« Où donc est Mlle Tranquille, Victor ?
- Madame la baronne, je n'ai pas vu mademoiselle.
- Comment cela ? elle est sortie avec moi tout à l'heure, lorsque je reconduisais le colonel Hameland.
- J'étais alors derrière la serre, sans doute. »
Ce dialogue se tenait dans une des allées du parc attenant au château de Val-Argand, entre la baronne de Val-Argand et son jardinier, qui, le sécateur à la main, visitait un superbe buisson de rosiers.

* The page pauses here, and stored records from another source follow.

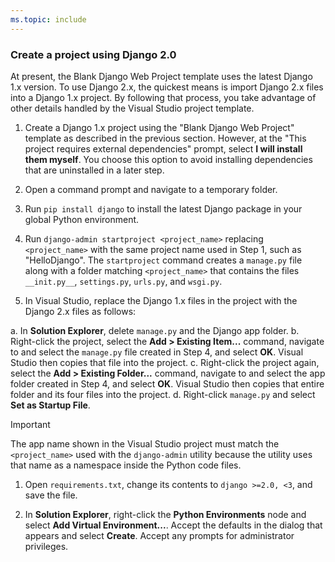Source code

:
 ```yaml
---
ms.topic: include
---
```

### Create a project using Django 2.0

At present, the Blank Django Web Project template uses the latest Django 1.x version. To use Django 2.x, the quickest means is import Django 2.x files into a Django 1.x project. By following that process, you take advantage of other details handled by the Visual Studio project template.

1. Create a Django 1.x project using the "Blank Django Web Project" template as described in the previous section. However, at the "This project requires external dependencies" prompt, select **I will install them myself**. You choose this option to avoid installing dependencies that are uninstalled in a later step.

1. Open a command prompt and navigate to a temporary folder.

1. Run `pip install django` to install the latest Django package in your global Python environment.

1. Run `django-admin startproject <project_name>` replacing `<project_name>` with the same project name used in Step 1, such as "HelloDjango". The `startproject` command creates a `manage.py` file along with a folder matching `<project_name>` that contains the files `__init.py__`, `settings.py`, `urls.py`, and `wsgi.py`.

1. In Visual Studio, replace the Django 1.x files in the project with the Django 2.x files as follows:

  a. In **Solution Explorer**, delete `manage.py` and the Django app folder.
  b. Right-click the project, select the **Add > Existing Item...** command, navigate to and select the `manage.py` file created in Step 4, and select **OK**. Visual Studio then copies that file into the project.
  c. Right-click the project again, select the **Add > Existing Folder...** command, navigate to and select the app folder created in Step 4, and select **OK**. Visual Studio then copies that entire folder and its four files into the project.
  d. Right-click `manage.py` and select **Set as Startup File**.

  > [!Important]
  > The app name shown in the Visual Studio project must match the `<project_name>` used with the `django-admin` utility because the utility uses that name as a namespace inside the Python code files.

1. Open `requirements.txt`, change its contents to `django >=2.0, <3`, and save the file.

1. In **Solution Explorer**, right-click the **Python Environments** node and select **Add Virtual Environment...**. Accept the defaults in the dialog that appears and select **Create**. Accept any prompts for administrator privileges.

La baronne de Val-Argand portait vigoureusement son demi-siècle ; sa taille était haute et sa marche leste. Ses traits, mal agencés, n'avaient aucune prétention à la beauté ; mais ses yeux roux, bordés de cils blonds, pétillaient d'esprit, et ses manières, son allure, ce je ne sais quoi d'inimitable qui forme la vraie distinction, en faisaient une grande dame de fort belle mine.

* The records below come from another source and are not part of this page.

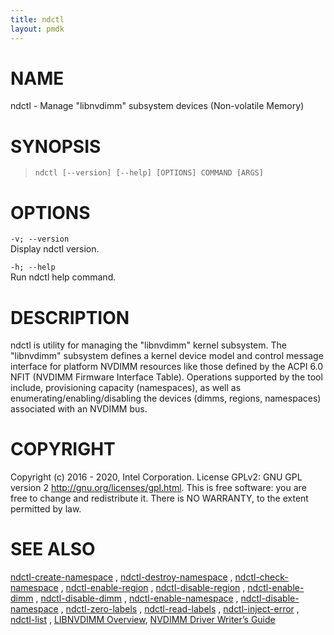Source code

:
 ```yaml
---
title: ndctl
layout: pmdk
---
```


NAME
====

ndctl - Manage "libnvdimm" subsystem devices (Non-volatile Memory)

SYNOPSIS
========

>     ndctl [--version] [--help] [OPTIONS] COMMAND [ARGS]

OPTIONS
=======

`-v; --version`  
Display ndctl version.

`-h; --help`  
Run ndctl help command.

DESCRIPTION
===========

ndctl is utility for managing the "libnvdimm" kernel subsystem. The
"libnvdimm" subsystem defines a kernel device model and control message
interface for platform NVDIMM resources like those defined by the ACPI
6.0 NFIT (NVDIMM Firmware Interface Table). Operations supported by the
tool include, provisioning capacity (namespaces), as well as
enumerating/enabling/disabling the devices (dimms, regions, namespaces)
associated with an NVDIMM bus.

COPYRIGHT
=========

Copyright (c) 2016 - 2020, Intel Corporation. License GPLv2: GNU GPL
version 2 <http://gnu.org/licenses/gpl.html>. This is free software: you
are free to change and redistribute it. There is NO WARRANTY, to the
extent permitted by law.

SEE ALSO
========

[ndctl-create-namespace](ndctl-create-namespace.md) , [ndctl-destroy-namespace](ndctl-destroy-namespace.md) ,
[ndctl-check-namespace](ndctl-check-namespace.md) , [ndctl-enable-region](ndctl-enable-region.md) , [ndctl-disable-region](ndctl-disable-region.md) ,
[ndctl-enable-dimm](ndctl-enable-dimm.md) , [ndctl-disable-dimm](ndctl-disable-dimm.md) , [ndctl-enable-namespace](ndctl-enable-namespace.md) ,
[ndctl-disable-namespace](ndctl-disable-namespace.md) , [ndctl-zero-labels](ndctl-zero-labels.md) , [ndctl-read-labels](ndctl-read-labels.md) ,
[ndctl-inject-error](ndctl-inject-error.md) , [ndctl-list](ndctl-list.md) , [LIBNVDIMM
Overview](https://www.kernel.org/doc/Documentation/nvdimm/nvdimm.txt),
[NVDIMM Driver Writer’s
Guide](http://pmem.io/documents/NVDIMM_Driver_Writers_Guide.pdf)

Qu'elle se montrât familière ou impérative, très aimable ou très hautaine, qu'elle fît la révérence à un hôte illustre ou l'aumône à un pauvre, elle se retrouvait toujours elle-même, parfaitement distinguée, avec une pointe d'originalité qui était à son esprit ce que la mouche était autrefois à l'ornementation du visage.
Elle n'attendit pas d'autres explications et marcha de son pas ferme et rapide jusqu'à la grande cour sablée qui s'étendait devant la façade du château où attendait une calèche à deux chevaux, conduite par un bon gros cocher immobile sur son siège.
La baronne leva la tête et s'adressant au cocher :
« Vous qui êtes si haut perché, Lucien, dit-elle, n'avez-vous pas vu dans quelle partie du parc Mlle Tranquille s'est égarée ? »
Le cocher tendit son fouet vers la crête de zinc que découpaient sur l'azur du ciel les feuilles de trèfle placées dans le blason des Val-Argand.